_EXERCISE_: Return the opening lines of the material, word for word. End with the line that contains "This HTML anchor tag will not work. Why?".

_DATA PROVIDED_:
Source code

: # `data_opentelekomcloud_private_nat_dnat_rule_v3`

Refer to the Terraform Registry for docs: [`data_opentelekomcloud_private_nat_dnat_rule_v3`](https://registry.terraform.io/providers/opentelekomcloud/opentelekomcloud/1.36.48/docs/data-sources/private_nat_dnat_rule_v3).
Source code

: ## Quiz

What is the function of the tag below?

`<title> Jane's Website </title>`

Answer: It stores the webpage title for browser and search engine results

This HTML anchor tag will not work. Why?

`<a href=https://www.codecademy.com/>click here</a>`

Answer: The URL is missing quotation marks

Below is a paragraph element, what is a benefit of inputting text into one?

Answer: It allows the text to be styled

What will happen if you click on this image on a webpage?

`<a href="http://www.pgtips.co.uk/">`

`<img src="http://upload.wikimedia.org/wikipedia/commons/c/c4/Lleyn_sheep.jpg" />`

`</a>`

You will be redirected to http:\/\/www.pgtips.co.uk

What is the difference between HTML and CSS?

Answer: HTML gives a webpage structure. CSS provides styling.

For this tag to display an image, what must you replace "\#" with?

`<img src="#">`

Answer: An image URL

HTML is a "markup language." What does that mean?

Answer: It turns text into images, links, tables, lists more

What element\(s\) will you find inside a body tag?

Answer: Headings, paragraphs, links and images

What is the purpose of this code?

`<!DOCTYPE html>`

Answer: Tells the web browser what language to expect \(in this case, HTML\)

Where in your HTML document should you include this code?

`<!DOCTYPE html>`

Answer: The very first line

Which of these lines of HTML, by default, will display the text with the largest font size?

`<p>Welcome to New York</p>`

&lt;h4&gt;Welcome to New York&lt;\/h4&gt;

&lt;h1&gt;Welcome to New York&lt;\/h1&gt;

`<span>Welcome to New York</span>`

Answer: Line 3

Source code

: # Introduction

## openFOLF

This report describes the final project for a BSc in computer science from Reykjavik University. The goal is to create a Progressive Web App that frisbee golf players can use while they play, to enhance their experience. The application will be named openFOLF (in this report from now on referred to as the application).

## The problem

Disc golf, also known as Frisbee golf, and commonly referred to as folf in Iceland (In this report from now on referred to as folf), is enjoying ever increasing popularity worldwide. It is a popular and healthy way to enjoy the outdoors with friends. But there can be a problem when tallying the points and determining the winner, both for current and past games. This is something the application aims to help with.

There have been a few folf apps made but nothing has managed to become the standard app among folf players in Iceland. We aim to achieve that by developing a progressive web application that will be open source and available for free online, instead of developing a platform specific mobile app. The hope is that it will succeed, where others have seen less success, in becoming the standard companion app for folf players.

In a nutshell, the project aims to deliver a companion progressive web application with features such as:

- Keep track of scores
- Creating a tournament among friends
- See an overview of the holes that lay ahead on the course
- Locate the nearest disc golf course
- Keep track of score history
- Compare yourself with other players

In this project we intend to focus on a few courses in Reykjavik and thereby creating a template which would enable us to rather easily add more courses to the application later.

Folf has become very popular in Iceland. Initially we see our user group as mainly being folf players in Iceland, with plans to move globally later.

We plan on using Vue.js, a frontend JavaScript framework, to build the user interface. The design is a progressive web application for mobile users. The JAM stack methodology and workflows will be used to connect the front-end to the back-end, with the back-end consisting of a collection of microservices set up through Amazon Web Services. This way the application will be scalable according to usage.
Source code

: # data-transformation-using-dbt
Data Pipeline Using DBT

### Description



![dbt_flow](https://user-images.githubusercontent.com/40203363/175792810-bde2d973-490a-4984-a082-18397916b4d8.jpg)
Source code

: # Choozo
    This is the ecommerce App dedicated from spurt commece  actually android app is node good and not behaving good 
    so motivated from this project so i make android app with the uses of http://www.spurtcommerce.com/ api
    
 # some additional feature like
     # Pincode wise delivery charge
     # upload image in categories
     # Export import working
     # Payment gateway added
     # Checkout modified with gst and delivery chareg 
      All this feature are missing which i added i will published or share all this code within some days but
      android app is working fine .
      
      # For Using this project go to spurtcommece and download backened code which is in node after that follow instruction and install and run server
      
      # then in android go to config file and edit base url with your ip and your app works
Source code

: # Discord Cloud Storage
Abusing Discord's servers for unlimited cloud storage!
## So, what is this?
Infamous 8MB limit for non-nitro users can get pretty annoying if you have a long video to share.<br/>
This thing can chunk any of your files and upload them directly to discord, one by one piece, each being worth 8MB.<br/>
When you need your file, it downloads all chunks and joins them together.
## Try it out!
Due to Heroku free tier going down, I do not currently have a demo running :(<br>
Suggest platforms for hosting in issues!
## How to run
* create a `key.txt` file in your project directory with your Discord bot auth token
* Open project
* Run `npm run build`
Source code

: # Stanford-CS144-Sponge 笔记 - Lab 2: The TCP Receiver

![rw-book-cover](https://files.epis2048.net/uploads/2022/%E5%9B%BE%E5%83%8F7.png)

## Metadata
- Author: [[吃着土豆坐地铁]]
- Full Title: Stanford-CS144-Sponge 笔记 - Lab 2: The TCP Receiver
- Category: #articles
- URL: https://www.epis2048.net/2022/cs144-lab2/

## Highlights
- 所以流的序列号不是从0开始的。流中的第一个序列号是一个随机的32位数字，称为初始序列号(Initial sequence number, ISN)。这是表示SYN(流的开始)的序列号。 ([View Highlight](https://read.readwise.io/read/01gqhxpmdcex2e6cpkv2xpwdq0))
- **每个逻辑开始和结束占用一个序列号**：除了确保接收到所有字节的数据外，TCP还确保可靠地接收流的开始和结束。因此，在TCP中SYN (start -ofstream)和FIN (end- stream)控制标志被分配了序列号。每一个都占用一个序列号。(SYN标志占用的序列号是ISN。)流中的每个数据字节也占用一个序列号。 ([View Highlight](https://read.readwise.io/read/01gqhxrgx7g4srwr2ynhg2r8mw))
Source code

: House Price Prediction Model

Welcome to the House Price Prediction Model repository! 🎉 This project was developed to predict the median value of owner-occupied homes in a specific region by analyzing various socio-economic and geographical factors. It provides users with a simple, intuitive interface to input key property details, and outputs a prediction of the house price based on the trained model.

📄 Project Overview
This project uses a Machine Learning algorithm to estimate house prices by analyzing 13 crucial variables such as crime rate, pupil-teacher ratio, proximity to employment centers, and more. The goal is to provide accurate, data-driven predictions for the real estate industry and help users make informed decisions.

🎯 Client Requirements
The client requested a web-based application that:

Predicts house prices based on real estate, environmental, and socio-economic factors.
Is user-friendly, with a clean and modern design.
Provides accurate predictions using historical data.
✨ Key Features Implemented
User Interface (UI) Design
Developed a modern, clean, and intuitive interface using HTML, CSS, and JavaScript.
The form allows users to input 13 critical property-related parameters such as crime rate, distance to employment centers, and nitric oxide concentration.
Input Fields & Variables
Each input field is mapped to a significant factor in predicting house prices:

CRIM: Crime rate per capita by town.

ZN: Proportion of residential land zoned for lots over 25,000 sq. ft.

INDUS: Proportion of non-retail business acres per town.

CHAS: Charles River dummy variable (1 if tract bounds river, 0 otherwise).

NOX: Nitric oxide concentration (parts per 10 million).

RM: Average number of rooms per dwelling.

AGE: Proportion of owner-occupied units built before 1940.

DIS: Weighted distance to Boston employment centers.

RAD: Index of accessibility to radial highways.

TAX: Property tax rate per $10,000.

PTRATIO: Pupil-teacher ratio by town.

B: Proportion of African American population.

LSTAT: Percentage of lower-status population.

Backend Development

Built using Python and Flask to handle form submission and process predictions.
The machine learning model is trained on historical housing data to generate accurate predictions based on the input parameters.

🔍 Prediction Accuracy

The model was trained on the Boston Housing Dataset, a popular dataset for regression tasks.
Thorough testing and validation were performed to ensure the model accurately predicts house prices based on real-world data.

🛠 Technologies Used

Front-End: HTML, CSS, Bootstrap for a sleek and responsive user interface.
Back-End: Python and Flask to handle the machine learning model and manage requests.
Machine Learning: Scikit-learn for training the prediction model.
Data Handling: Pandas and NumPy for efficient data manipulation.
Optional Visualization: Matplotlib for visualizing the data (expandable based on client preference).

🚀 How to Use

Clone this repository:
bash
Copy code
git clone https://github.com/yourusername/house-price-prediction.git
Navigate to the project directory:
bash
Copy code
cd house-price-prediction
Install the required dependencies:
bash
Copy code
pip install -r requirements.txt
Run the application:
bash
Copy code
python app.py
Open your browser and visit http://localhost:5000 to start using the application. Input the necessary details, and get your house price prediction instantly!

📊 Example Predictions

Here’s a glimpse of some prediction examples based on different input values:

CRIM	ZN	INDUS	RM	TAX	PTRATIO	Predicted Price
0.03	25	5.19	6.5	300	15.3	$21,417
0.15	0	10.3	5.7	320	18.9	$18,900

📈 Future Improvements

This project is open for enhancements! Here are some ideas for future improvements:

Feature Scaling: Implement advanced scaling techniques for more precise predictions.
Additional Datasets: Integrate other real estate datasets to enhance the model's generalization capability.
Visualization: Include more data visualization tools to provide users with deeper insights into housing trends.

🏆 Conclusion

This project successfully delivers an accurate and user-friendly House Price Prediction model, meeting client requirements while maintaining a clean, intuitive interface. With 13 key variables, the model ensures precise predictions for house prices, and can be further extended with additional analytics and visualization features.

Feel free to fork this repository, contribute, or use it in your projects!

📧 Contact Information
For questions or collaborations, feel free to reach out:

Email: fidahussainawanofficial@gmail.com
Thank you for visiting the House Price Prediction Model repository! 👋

_RESULT_:
Source code

: # `data_opentelekomcloud_private_nat_dnat_rule_v3`

Refer to the Terraform Registry for docs: [`data_opentelekomcloud_private_nat_dnat_rule_v3`](https://registry.terraform.io/providers/opentelekomcloud/opentelekomcloud/1.36.48/docs/data-sources/private_nat_dnat_rule_v3).
Source code

: ## Quiz

What is the function of the tag below?

`<title> Jane's Website </title>`

Answer: It stores the webpage title for browser and search engine results

This HTML anchor tag will not work. Why?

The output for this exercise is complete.